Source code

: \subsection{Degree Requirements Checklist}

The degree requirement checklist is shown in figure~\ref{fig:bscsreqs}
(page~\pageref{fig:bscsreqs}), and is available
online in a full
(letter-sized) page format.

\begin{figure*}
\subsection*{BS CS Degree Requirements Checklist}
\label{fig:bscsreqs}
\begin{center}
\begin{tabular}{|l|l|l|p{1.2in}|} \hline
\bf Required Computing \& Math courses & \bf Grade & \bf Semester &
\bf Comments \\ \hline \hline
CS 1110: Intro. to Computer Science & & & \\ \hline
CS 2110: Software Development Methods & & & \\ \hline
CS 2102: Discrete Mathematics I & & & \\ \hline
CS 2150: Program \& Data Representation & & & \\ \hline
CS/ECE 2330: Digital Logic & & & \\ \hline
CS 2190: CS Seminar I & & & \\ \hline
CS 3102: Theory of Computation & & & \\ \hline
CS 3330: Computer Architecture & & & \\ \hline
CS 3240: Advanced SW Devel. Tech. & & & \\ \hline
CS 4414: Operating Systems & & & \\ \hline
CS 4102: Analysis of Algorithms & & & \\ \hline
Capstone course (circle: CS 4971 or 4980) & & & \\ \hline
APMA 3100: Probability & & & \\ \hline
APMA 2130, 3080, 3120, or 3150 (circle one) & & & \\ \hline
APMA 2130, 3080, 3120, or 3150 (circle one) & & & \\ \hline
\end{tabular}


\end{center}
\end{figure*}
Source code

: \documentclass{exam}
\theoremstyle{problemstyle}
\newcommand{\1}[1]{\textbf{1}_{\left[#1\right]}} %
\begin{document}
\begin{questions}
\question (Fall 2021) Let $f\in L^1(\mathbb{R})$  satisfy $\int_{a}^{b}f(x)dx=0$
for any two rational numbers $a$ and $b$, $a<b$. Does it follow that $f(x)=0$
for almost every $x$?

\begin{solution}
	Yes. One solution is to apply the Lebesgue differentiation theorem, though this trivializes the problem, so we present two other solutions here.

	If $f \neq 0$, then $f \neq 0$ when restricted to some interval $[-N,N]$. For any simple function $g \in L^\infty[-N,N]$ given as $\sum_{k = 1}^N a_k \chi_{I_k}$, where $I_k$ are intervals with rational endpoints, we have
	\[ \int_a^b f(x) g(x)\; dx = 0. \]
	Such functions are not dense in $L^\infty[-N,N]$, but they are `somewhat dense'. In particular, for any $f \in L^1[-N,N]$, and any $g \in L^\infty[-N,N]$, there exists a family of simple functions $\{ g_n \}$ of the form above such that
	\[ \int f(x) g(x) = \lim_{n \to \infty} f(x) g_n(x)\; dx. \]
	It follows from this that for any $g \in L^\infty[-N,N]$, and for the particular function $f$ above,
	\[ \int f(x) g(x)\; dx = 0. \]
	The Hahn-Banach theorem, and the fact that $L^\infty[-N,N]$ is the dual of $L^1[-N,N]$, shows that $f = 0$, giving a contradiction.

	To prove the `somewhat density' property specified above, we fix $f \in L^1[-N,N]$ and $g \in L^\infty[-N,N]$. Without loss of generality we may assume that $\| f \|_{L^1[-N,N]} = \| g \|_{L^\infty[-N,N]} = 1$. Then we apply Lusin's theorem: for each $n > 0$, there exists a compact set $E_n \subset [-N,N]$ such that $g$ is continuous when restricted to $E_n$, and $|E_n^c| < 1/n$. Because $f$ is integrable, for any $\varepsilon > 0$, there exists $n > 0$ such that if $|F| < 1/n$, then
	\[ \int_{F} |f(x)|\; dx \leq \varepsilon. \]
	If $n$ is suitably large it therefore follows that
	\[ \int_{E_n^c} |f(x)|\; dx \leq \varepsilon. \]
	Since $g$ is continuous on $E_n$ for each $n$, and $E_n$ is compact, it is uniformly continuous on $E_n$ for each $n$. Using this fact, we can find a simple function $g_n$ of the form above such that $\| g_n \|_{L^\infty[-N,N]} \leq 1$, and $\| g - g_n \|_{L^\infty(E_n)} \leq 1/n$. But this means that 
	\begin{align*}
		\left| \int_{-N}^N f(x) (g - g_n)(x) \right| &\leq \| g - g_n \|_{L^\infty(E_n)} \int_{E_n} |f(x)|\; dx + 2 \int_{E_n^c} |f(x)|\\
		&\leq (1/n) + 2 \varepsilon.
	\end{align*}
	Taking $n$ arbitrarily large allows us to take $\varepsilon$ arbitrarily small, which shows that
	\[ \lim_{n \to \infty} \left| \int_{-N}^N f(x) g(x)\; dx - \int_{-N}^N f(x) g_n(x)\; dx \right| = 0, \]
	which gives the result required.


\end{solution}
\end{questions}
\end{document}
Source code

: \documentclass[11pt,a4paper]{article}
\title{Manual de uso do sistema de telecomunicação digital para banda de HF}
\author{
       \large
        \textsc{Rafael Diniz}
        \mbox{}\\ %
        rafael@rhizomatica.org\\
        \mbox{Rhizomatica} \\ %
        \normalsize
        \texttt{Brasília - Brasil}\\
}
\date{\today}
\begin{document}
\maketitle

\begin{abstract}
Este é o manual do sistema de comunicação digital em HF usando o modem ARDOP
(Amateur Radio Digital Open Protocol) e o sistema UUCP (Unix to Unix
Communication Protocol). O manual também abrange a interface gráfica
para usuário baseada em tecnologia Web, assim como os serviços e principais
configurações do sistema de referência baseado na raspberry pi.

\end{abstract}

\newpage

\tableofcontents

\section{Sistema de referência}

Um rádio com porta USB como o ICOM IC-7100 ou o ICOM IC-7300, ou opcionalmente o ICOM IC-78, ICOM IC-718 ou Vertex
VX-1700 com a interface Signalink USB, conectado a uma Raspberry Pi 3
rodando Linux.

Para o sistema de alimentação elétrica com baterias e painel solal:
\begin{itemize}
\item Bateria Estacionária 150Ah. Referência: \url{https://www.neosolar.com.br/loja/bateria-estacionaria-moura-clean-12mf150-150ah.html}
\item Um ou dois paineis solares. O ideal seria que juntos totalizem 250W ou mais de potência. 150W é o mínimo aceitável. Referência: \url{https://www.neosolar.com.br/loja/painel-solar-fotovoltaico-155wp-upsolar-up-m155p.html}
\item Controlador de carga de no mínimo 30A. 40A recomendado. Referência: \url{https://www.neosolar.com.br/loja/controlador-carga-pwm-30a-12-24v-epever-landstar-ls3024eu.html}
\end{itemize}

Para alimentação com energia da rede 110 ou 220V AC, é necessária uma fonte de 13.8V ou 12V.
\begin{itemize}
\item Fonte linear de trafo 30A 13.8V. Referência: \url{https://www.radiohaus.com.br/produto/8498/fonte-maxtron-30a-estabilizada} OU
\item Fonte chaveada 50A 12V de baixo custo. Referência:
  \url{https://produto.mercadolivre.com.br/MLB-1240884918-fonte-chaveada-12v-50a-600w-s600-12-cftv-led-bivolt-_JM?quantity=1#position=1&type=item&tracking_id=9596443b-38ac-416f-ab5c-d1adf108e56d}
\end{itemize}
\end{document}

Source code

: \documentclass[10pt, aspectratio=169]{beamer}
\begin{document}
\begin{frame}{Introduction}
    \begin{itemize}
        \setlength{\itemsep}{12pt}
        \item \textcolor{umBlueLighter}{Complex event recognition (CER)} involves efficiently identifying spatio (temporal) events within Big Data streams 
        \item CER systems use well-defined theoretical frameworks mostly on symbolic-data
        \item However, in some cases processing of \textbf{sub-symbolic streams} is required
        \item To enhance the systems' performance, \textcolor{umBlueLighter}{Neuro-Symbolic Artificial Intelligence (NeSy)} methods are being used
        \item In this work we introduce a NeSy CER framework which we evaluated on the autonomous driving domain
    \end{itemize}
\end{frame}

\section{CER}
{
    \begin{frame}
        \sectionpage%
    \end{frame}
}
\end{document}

Problem details — The required answer is the run of lines above, starting at the line with "which gives the result required." and ending at the line with "(Amateur Radio Digital", reproduced exactly with both ends.

The completed task —
	which gives the result required.


\end{solution}
\end{questions}
\end{document}
Source code

: \documentclass[11pt,a4paper]{article}
\title{Manual de uso do sistema de telecomunicação digital para banda de HF}
\author{
       \large
        \textsc{Rafael Diniz}
        \mbox{}\\ %
        rafael@rhizomatica.org\\
        \mbox{Rhizomatica} \\ %
        \normalsize
        \texttt{Brasília - Brasil}\\
}
\date{\today}
\begin{document}
\maketitle

\begin{abstract}
Este é o manual do sistema de comunicação digital em HF usando o modem ARDOP
(Amateur Radio Digital Open Protocol) e o sistema UUCP (Unix to Unix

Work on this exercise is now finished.